• EXERCISE GOAL:
Once the pictures are set aside, repeat all of the data below exactly.

• DATA SHOWN:
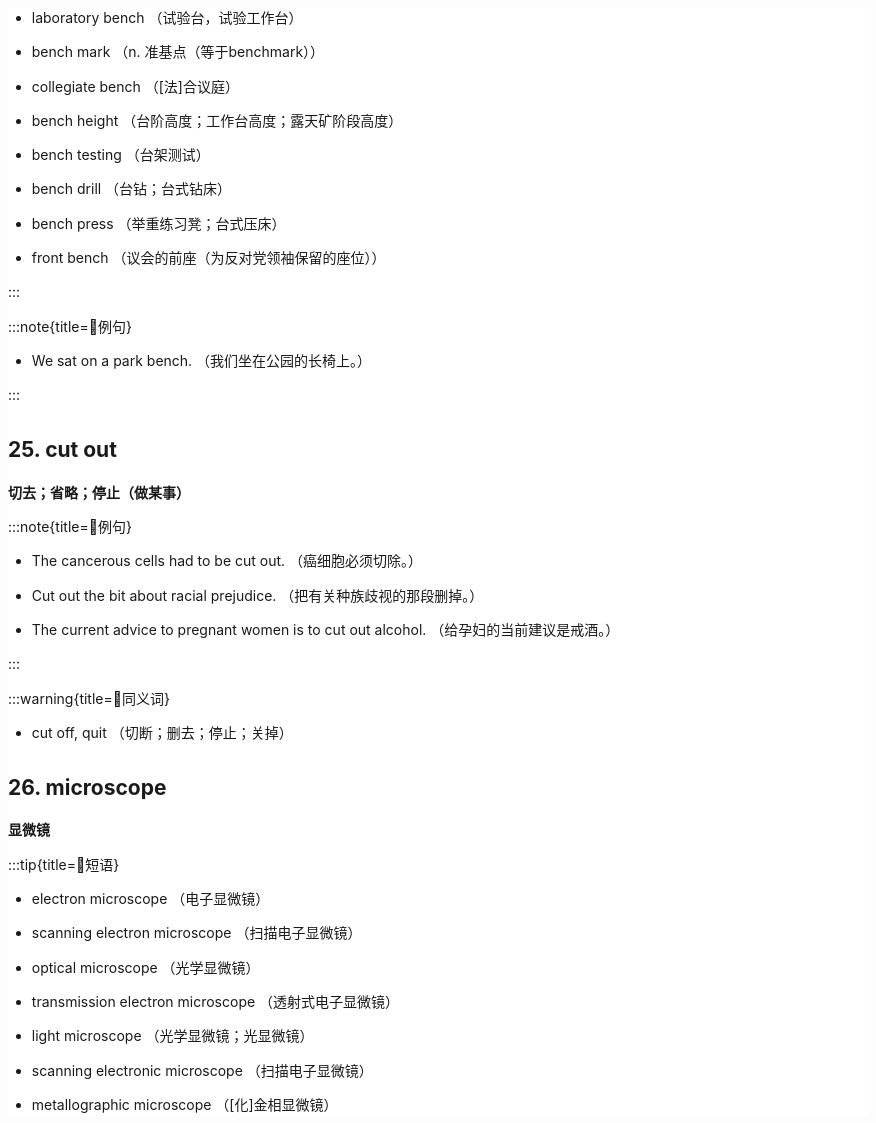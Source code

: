 - laboratory bench （试验台，试验工作台）

- bench mark （n. 准基点（等于benchmark））

- collegiate bench （[法]合议庭）

- bench height （台阶高度；工作台高度；露天矿阶段高度）

- bench testing （台架测试）

- bench drill （台钻；台式钻床）

- bench press （举重练习凳；台式压床）

- front bench （议会的前座（为反对党领袖保留的座位））

:::

:::note{title=🎤例句}

- We sat on a park bench. （我们坐在公园的长椅上。）

:::

## 25. cut out

**切去；省略；停止（做某事）**

:::note{title=🎤例句}

- The cancerous cells had to be cut out. （癌细胞必须切除。）

- Cut out the bit about racial prejudice. （把有关种族歧视的那段删掉。）

- The current advice to pregnant women is to cut out alcohol. （给孕妇的当前建议是戒酒。）

:::

:::warning{title=🤔同义词}

- cut off, quit （切断；删去；停止；关掉）


## 26. microscope

**显微镜**

:::tip{title=🤩短语}

- electron microscope （电子显微镜）

- scanning electron microscope （扫描电子显微镜）

- optical microscope （光学显微镜）

- transmission electron microscope （透射式电子显微镜）

- light microscope （光学显微镜；光显微镜）

- scanning electronic microscope （扫描电子显微镜）

- metallographic microscope （[化]金相显微镜）
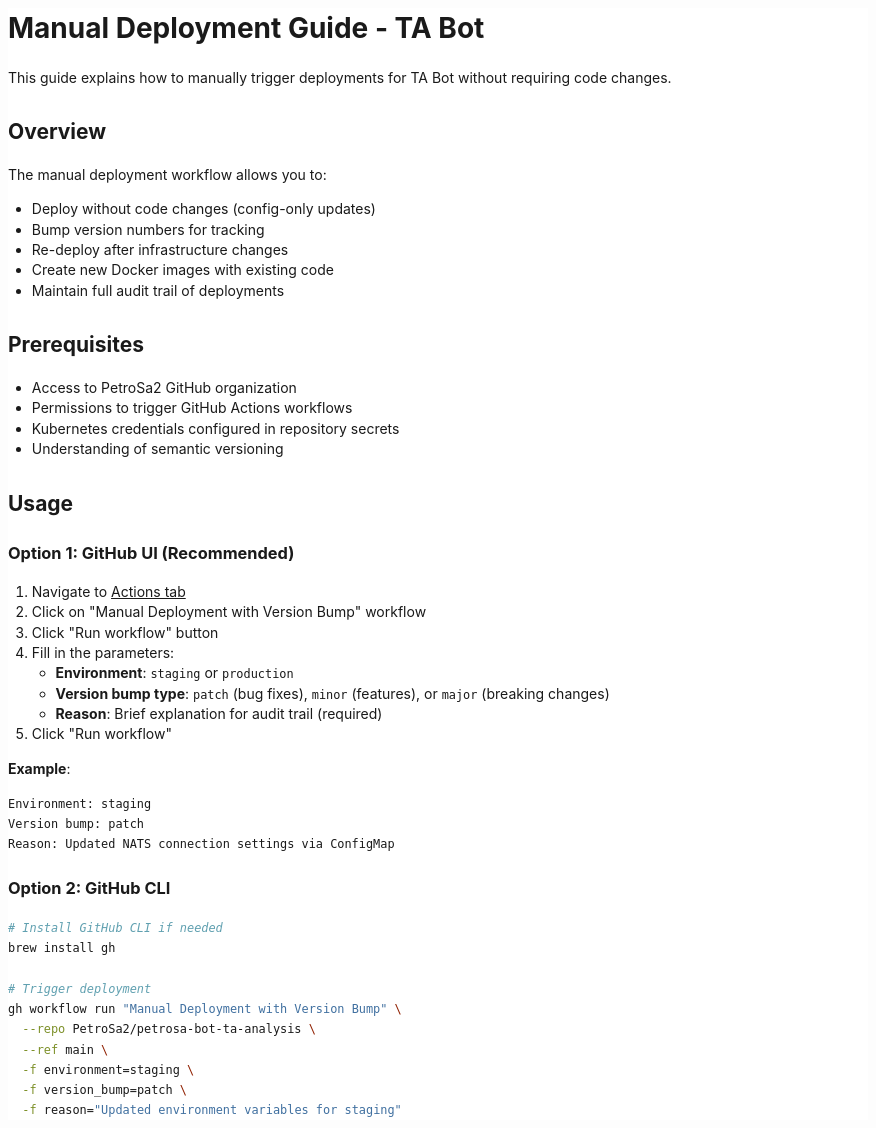 # Manual Deployment Guide - TA Bot

This guide explains how to manually trigger deployments for TA Bot without requiring code changes.

## Overview

The manual deployment workflow allows you to:
- Deploy without code changes (config-only updates)
- Bump version numbers for tracking
- Re-deploy after infrastructure changes
- Create new Docker images with existing code
- Maintain full audit trail of deployments

## Prerequisites

- Access to PetroSa2 GitHub organization
- Permissions to trigger GitHub Actions workflows
- Kubernetes credentials configured in repository secrets
- Understanding of semantic versioning

## Usage

### Option 1: GitHub UI (Recommended)

1. Navigate to [Actions tab](https://github.com/PetroSa2/petrosa-bot-ta-analysis/actions)
2. Click on "Manual Deployment with Version Bump" workflow
3. Click "Run workflow" button
4. Fill in the parameters:
   - **Environment**: `staging` or `production`
   - **Version bump type**: `patch` (bug fixes), `minor` (features), or `major` (breaking changes)
   - **Reason**: Brief explanation for audit trail (required)
5. Click "Run workflow"

**Example**:
```
Environment: staging
Version bump: patch
Reason: Updated NATS connection settings via ConfigMap
```

### Option 2: GitHub CLI

```bash
# Install GitHub CLI if needed
brew install gh

# Trigger deployment
gh workflow run "Manual Deployment with Version Bump" \
  --repo PetroSa2/petrosa-bot-ta-analysis \
  --ref main \
  -f environment=staging \
  -f version_bump=patch \
  -f reason="Updated environment variables for staging"
```
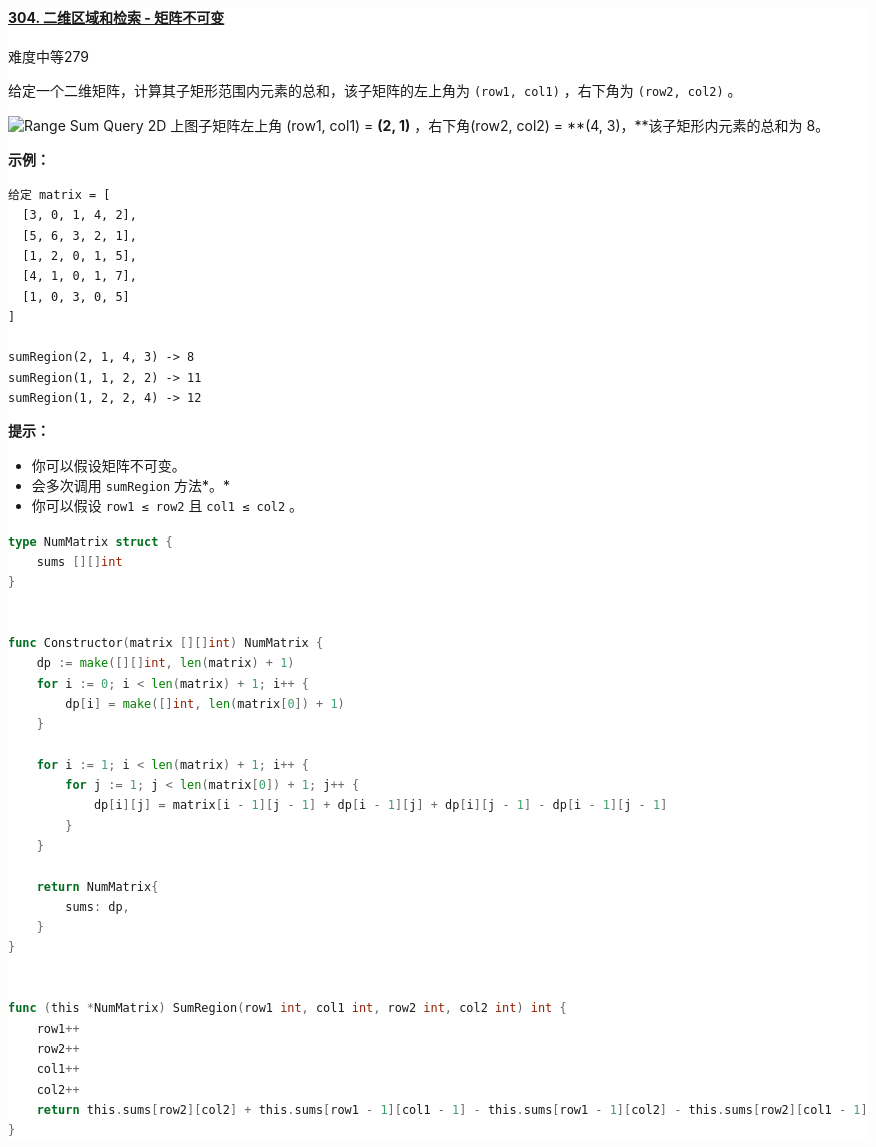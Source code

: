 

#### [304. 二维区域和检索 - 矩阵不可变](https://leetcode-cn.com/problems/range-sum-query-2d-immutable/)

难度中等279

给定一个二维矩阵，计算其子矩形范围内元素的总和，该子矩阵的左上角为 `(row1, col1)` ，右下角为 `(row2, col2)` 。

![Range Sum Query 2D](https://assets.leetcode-cn.com/aliyun-lc-upload/images/304.png)
上图子矩阵左上角 (row1, col1) = **(2, 1)** ，右下角(row2, col2) = **(4, 3)，**该子矩形内元素的总和为 8。

**示例：**

```
给定 matrix = [
  [3, 0, 1, 4, 2],
  [5, 6, 3, 2, 1],
  [1, 2, 0, 1, 5],
  [4, 1, 0, 1, 7],
  [1, 0, 3, 0, 5]
]

sumRegion(2, 1, 4, 3) -> 8
sumRegion(1, 1, 2, 2) -> 11
sumRegion(1, 2, 2, 4) -> 12
```

**提示：**

- 你可以假设矩阵不可变。
- 会多次调用 `sumRegion` 方法*。*
- 你可以假设 `row1 ≤ row2` 且 `col1 ≤ col2` 。

```go
type NumMatrix struct {
	sums [][]int
}


func Constructor(matrix [][]int) NumMatrix {
	dp := make([][]int, len(matrix) + 1)
	for i := 0; i < len(matrix) + 1; i++ {
		dp[i] = make([]int, len(matrix[0]) + 1)
	}

	for i := 1; i < len(matrix) + 1; i++ {
		for j := 1; j < len(matrix[0]) + 1; j++ {
			dp[i][j] = matrix[i - 1][j - 1] + dp[i - 1][j] + dp[i][j - 1] - dp[i - 1][j - 1]
		}
	}

	return NumMatrix{
		sums: dp,
	}
}


func (this *NumMatrix) SumRegion(row1 int, col1 int, row2 int, col2 int) int {
	row1++
	row2++
	col1++
	col2++
	return this.sums[row2][col2] + this.sums[row1 - 1][col1 - 1] - this.sums[row1 - 1][col2] - this.sums[row2][col1 - 1]
}


```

• SOLUTION TO THIS EXERCISE:
Source code

: - laboratory bench （试验台，试验工作台）

- bench mark （n. 准基点（等于benchmark））

- collegiate bench （[法]合议庭）

- bench height （台阶高度；工作台高度；露天矿阶段高度）

- bench testing （台架测试）

- bench drill （台钻；台式钻床）

- bench press （举重练习凳；台式压床）

- front bench （议会的前座（为反对党领袖保留的座位））

:::

:::note{title=🎤例句}

- We sat on a park bench. （我们坐在公园的长椅上。）

:::

## 25. cut out

**切去；省略；停止（做某事）**

:::note{title=🎤例句}

- The cancerous cells had to be cut out. （癌细胞必须切除。）

- Cut out the bit about racial prejudice. （把有关种族歧视的那段删掉。）

- The current advice to pregnant women is to cut out alcohol. （给孕妇的当前建议是戒酒。）

:::

:::warning{title=🤔同义词}

- cut off, quit （切断；删去；停止；关掉）


## 26. microscope

**显微镜**

:::tip{title=🤩短语}

- electron microscope （电子显微镜）

- scanning electron microscope （扫描电子显微镜）

- optical microscope （光学显微镜）

- transmission electron microscope （透射式电子显微镜）

- light microscope （光学显微镜；光显微镜）

- scanning electronic microscope （扫描电子显微镜）

- metallographic microscope （[化]金相显微镜）
 # Manual Deployment Guide - TA Bot

This guide explains how to manually trigger deployments for TA Bot without requiring code changes.

## Overview

The manual deployment workflow allows you to:
- Deploy without code changes (config-only updates)
- Bump version numbers for tracking
- Re-deploy after infrastructure changes
- Create new Docker images with existing code
- Maintain full audit trail of deployments

## Prerequisites

- Access to PetroSa2 GitHub organization
- Permissions to trigger GitHub Actions workflows
- Kubernetes credentials configured in repository secrets
- Understanding of semantic versioning

## Usage

### Option 1: GitHub UI (Recommended)

1. Navigate to [Actions tab](https://github.com/PetroSa2/petrosa-bot-ta-analysis/actions)
2. Click on "Manual Deployment with Version Bump" workflow
3. Click "Run workflow" button
4. Fill in the parameters:
   - **Environment**: `staging` or `production`
   - **Version bump type**: `patch` (bug fixes), `minor` (features), or `major` (breaking changes)
   - **Reason**: Brief explanation for audit trail (required)
5. Click "Run workflow"

**Example**:
```
Environment: staging
Version bump: patch
Reason: Updated NATS connection settings via ConfigMap
```

### Option 2: GitHub CLI

```bash
# Install GitHub CLI if needed
brew install gh

# Trigger deployment
gh workflow run "Manual Deployment with Version Bump" \
  --repo PetroSa2/petrosa-bot-ta-analysis \
  --ref main \
  -f environment=staging \
  -f version_bump=patch \
  -f reason="Updated environment variables for staging"
```
Source code

: 

#### [304. 二维区域和检索 - 矩阵不可变](https://leetcode-cn.com/problems/range-sum-query-2d-immutable/)

难度中等279

给定一个二维矩阵，计算其子矩形范围内元素的总和，该子矩阵的左上角为 `(row1, col1)` ，右下角为 `(row2, col2)` 。

![Range Sum Query 2D](https://assets.leetcode-cn.com/aliyun-lc-upload/images/304.png)
上图子矩阵左上角 (row1, col1) = **(2, 1)** ，右下角(row2, col2) = **(4, 3)，**该子矩形内元素的总和为 8。

**示例：**

```
给定 matrix = [
  [3, 0, 1, 4, 2],
  [5, 6, 3, 2, 1],
  [1, 2, 0, 1, 5],
  [4, 1, 0, 1, 7],
  [1, 0, 3, 0, 5]
]

sumRegion(2, 1, 4, 3) -> 8
sumRegion(1, 1, 2, 2) -> 11
sumRegion(1, 2, 2, 4) -> 12
```

**提示：**

- 你可以假设矩阵不可变。
- 会多次调用 `sumRegion` 方法*。*
- 你可以假设 `row1 ≤ row2` 且 `col1 ≤ col2` 。

```go
type NumMatrix struct {
	sums [][]int
}


func Constructor(matrix [][]int) NumMatrix {
	dp := make([][]int, len(matrix) + 1)
	for i := 0; i < len(matrix) + 1; i++ {
		dp[i] = make([]int, len(matrix[0]) + 1)
	}

	for i := 1; i < len(matrix) + 1; i++ {
		for j := 1; j < len(matrix[0]) + 1; j++ {
			dp[i][j] = matrix[i - 1][j - 1] + dp[i - 1][j] + dp[i][j - 1] - dp[i - 1][j - 1]
		}
	}

	return NumMatrix{
		sums: dp,
	}
}


func (this *NumMatrix) SumRegion(row1 int, col1 int, row2 int, col2 int) int {
	row1++
	row2++
	col1++
	col2++
	return this.sums[row2][col2] + this.sums[row1 - 1][col1 - 1] - this.sums[row1 - 1][col2] - this.sums[row2][col1 - 1]
}


```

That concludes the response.